Material to process
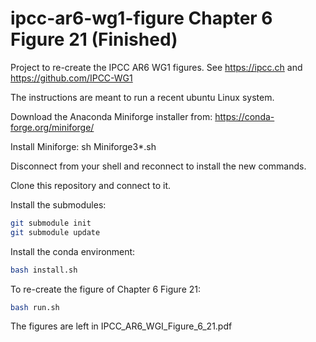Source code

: # ipcc-ar6-wg1-figure Chapter 6 Figure 21 (Finished)



Project to re-create the IPCC AR6 WG1 figures. See https://ipcc.ch and https://github.com/IPCC-WG1

The instructions are meant to run a recent ubuntu Linux system.

Download the Anaconda Miniforge installer from:
https://conda-forge.org/miniforge/

Install Miniforge:
sh Miniforge3*.sh

Disconnect from your shell and reconnect to install the new commands.

Clone this repository and connect to it.

Install the submodules:
```sh
git submodule init
git submodule update
```

Install the conda environment:

```sh
bash install.sh
```

To re-create the figure of Chapter 6 Figure 21:

```sh
bash run.sh
```

The figures are left in IPCC_AR6_WGI_Figure_6_21.pdf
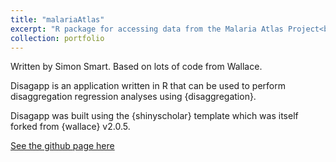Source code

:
 ```yaml
---
title: "malariaAtlas"
excerpt: "R package for accessing data from the Malaria Atlas Project<br/><br/><img src='/images/app_screenshots_for_tim6.png'>"
collection: portfolio
---
```


Written by Simon Smart. 
Based on lots of code from Wallace. 

Disagapp is an application written in R that can be used to perform disaggregation regression analyses using {disaggregation}.

Disagapp was built using the {shinyscholar} template which was itself forked from {wallace} v2.0.5.

[See the github page here]([https://github.com/malaria-atlas-project/malariaAtlas](https://github.com/simon-smart88/disagapp))

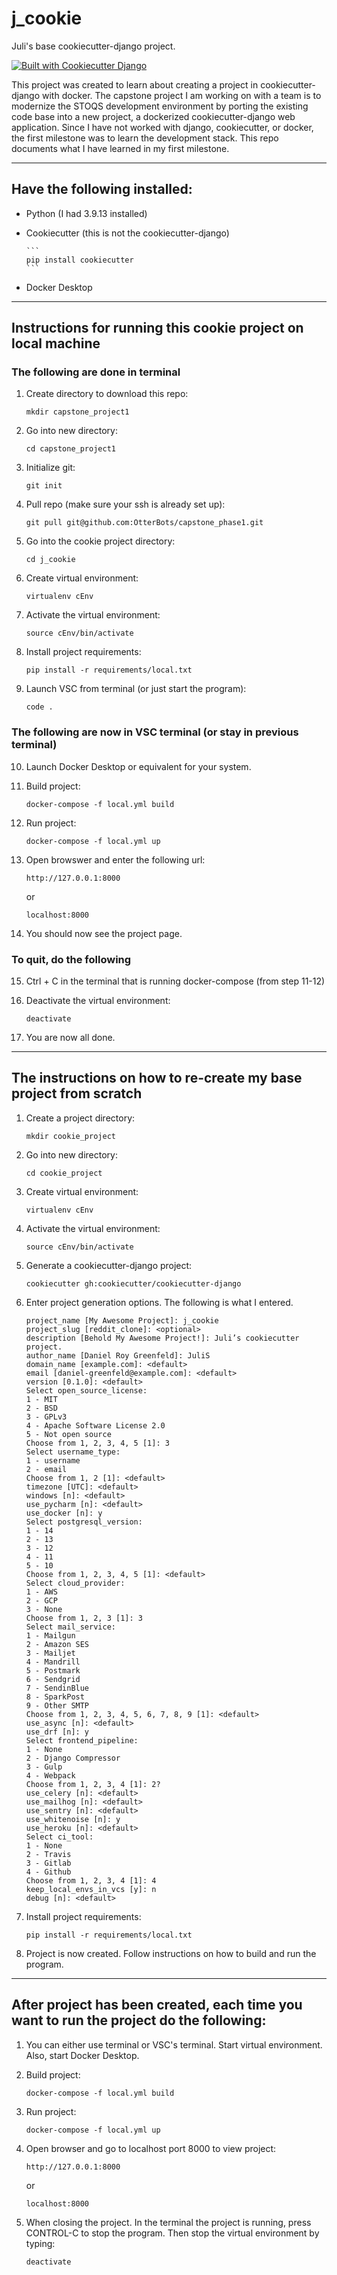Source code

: # j_cookie

Juli's base cookiecutter-django project.

[![Built with Cookiecutter Django](https://img.shields.io/badge/built%20with-Cookiecutter%20Django-ff69b4.svg?logo=cookiecutter)](https://github.com/cookiecutter/cookiecutter-django/)

This project was created to learn about creating a project in cookiecutter-django with docker.  The capstone project I am working on with a team is to modernize the STOQS development environment by porting the existing code base into a new project, a dockerized cookiecutter-django web application.  Since I have not worked with django, cookiecutter, or docker, the first milestone was to learn the development stack.  This repo documents what I have learned in my first milestone.

---


## Have the following installed:
* Python (I had 3.9.13 installed)
* Cookiecutter (this is not the cookiecutter-django)

      ```
      pip install cookiecutter
      ```
      
* Docker Desktop

---


## Instructions for running this cookie project on local machine

### The following are done in terminal

1. Create directory to download this repo:

      ```
      mkdir capstone_project1
      ```

2. Go into new directory:

      ```
      cd capstone_project1
      ```

3. Initialize git:

      ```
      git init
      ```

4. Pull repo (make sure your ssh is already set up):

      ```
      git pull git@github.com:OtterBots/capstone_phase1.git
      ```

5. Go into the cookie project directory:

      ```
      cd j_cookie
      ```

6. Create virtual environment:

      ```
      virtualenv cEnv
      ```

7. Activate the virtual environment:

      ```
      source cEnv/bin/activate
      ```

8. Install project requirements:

      ```
      pip install -r requirements/local.txt
      ```

9. Launch VSC from terminal (or just start the program):

      ```
      code .
      ```

### The following are now in VSC terminal (or stay in previous terminal)

10. Launch Docker Desktop or equivalent for your system.
11. Build project:

      ```
      docker-compose -f local.yml build
      ```

12. Run project:

      ```
      docker-compose -f local.yml up
      ```

13. Open browswer and enter the following url:

      ```
      http://127.0.0.1:8000
      ```

      or

      ```
      localhost:8000
      ```

14. You should now see the project page.

### To quit, do the following

15. Ctrl + C in the terminal that is running docker-compose (from step 11-12)
16. Deactivate the virtual environment:

      ```
      deactivate
      ```
      
17. You are now all done.

---

## The instructions on how to re-create my base project from scratch


1. Create a project directory:

      ```
      mkdir cookie_project
      ```

2. Go into new directory:

      ```
      cd cookie_project
      ```

3. Create virtual environment:

      ```
      virtualenv cEnv
      ```

4. Activate the virtual environment:

      ```
      source cEnv/bin/activate
      ```

5. Generate a cookiecutter-django project:

      ```
      cookiecutter gh:cookiecutter/cookiecutter-django
      ```

6. Enter project generation options.  The following is what I entered.

      ```
      project_name [My Awesome Project]: j_cookie
      project_slug [reddit_clone]: <optional>
      description [Behold My Awesome Project!]: Juli’s cookiecutter project.
      author_name [Daniel Roy Greenfeld]: JuliS
      domain_name [example.com]: <default>
      email [daniel-greenfeld@example.com]: <default>
      version [0.1.0]: <default>
      Select open_source_license:
      1 - MIT
      2 - BSD
      3 - GPLv3
      4 - Apache Software License 2.0
      5 - Not open source
      Choose from 1, 2, 3, 4, 5 [1]: 3
      Select username_type:
      1 - username
      2 - email
      Choose from 1, 2 [1]: <default>
      timezone [UTC]: <default>
      windows [n]: <default>
      use_pycharm [n]: <default>
      use_docker [n]: y
      Select postgresql_version:
      1 - 14
      2 - 13
      3 - 12
      4 - 11
      5 - 10
      Choose from 1, 2, 3, 4, 5 [1]: <default>
      Select cloud_provider:
      1 - AWS
      2 - GCP
      3 - None
      Choose from 1, 2, 3 [1]: 3
      Select mail_service:
      1 - Mailgun
      2 - Amazon SES
      3 - Mailjet
      4 - Mandrill
      5 - Postmark
      6 - Sendgrid
      7 - SendinBlue
      8 - SparkPost
      9 - Other SMTP
      Choose from 1, 2, 3, 4, 5, 6, 7, 8, 9 [1]: <default>
      use_async [n]: <default>
      use_drf [n]: y
      Select frontend_pipeline:
      1 - None
      2 - Django Compressor
      3 - Gulp
      4 - Webpack
      Choose from 1, 2, 3, 4 [1]: 2?
      use_celery [n]: <default>
      use_mailhog [n]: <default>
      use_sentry [n]: <default>
      use_whitenoise [n]: y
      use_heroku [n]: <default>
      Select ci_tool:
      1 - None
      2 - Travis
      3 - Gitlab
      4 - Github
      Choose from 1, 2, 3, 4 [1]: 4
      keep_local_envs_in_vcs [y]: n
      debug [n]: <default>
      ```

8. Install project requirements:

      ```
      pip install -r requirements/local.txt
      ```

9. Project is now created.  Follow instructions on how to build and run the program.

---


## After project has been created, each time you want to run the project do the following:

1. You can either use terminal or VSC's terminal.  Start virtual environment.  Also, start Docker Desktop.

2. Build project:

      ```
      docker-compose -f local.yml build
      ```

3. Run project:

      ```
      docker-compose -f local.yml up
      ```

4. Open browser and go to localhost port 8000 to view project:

      ```
      http://127.0.0.1:8000
      ```

      or

      ```
      localhost:8000
      ```

5. When closing the project.  In the terminal the project is running, press CONTROL-C to stop the program.  Then stop the virtual environment by typing:

      ```
      deactivate
      ```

Work instructions
What you give back must match the lines from the start of the records through the line that contains "Disagapp was built", exactly, with the pictures left out.

Exercise answer
Source code

: # ipcc-ar6-wg1-figure Chapter 6 Figure 21 (Finished)



Project to re-create the IPCC AR6 WG1 figures. See https://ipcc.ch and https://github.com/IPCC-WG1

The instructions are meant to run a recent ubuntu Linux system.

Download the Anaconda Miniforge installer from:
https://conda-forge.org/miniforge/

Install Miniforge:
sh Miniforge3*.sh

Disconnect from your shell and reconnect to install the new commands.

Clone this repository and connect to it.

Install the submodules:
```sh
git submodule init
git submodule update
```

Install the conda environment:

```sh
bash install.sh
```

To re-create the figure of Chapter 6 Figure 21:

```sh
bash run.sh
```

The figures are left in IPCC_AR6_WGI_Figure_6_21.pdf
Source code

:
 ```yaml
---
title: "malariaAtlas"
excerpt: "R package for accessing data from the Malaria Atlas Project<br/><br/><img src='/images/app_screenshots_for_tim6.png'>"
collection: portfolio
---
```


Written by Simon Smart. 
Based on lots of code from Wallace. 

Disagapp is an application written in R that can be used to perform disaggregation regression analyses using {disaggregation}.

Disagapp was built using the {shinyscholar} template which was itself forked from {wallace} v2.0.5.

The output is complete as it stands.